━━━ WORKING DATA

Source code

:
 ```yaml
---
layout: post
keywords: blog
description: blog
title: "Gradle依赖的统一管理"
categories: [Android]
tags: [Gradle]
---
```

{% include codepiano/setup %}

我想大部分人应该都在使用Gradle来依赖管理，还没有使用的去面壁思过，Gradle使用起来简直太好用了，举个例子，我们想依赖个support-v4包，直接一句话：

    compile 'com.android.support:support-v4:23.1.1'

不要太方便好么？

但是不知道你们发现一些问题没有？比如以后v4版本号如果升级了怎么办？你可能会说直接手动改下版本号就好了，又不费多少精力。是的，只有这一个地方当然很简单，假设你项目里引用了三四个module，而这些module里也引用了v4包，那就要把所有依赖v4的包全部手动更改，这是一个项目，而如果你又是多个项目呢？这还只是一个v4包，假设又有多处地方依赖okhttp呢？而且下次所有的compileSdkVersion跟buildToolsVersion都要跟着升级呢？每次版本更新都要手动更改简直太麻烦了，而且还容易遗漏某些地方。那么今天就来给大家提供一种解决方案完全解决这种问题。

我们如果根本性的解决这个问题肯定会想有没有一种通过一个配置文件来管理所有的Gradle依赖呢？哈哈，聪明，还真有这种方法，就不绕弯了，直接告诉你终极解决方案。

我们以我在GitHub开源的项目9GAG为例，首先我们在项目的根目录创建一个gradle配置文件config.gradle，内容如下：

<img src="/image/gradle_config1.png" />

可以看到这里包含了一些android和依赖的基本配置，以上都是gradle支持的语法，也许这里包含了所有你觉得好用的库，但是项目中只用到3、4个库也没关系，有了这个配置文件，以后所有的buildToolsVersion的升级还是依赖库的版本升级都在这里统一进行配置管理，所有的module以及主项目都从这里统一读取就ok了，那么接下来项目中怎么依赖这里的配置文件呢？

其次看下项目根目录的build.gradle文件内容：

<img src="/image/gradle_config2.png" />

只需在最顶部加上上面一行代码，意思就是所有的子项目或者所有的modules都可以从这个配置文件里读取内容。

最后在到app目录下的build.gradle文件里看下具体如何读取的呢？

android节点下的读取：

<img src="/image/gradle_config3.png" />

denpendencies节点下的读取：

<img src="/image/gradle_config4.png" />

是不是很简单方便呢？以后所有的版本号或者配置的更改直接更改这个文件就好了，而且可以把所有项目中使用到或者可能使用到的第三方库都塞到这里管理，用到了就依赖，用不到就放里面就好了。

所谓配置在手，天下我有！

━━━━━━

- _HOW TO COMPLETE THIS TASK_: Find where "android节点下的读取：" occurs in the data, and please write out that line through the last line exactly, with nothing else.

- _RESPONSE AREA_:
android节点下的读取：

<img src="/image/gradle_config3.png" />

denpendencies节点下的读取：

<img src="/image/gradle_config4.png" />

是不是很简单方便呢？以后所有的版本号或者配置的更改直接更改这个文件就好了，而且可以把所有项目中使用到或者可能使用到的第三方库都塞到这里管理，用到了就依赖，用不到就放里面就好了。

所谓配置在手，天下我有！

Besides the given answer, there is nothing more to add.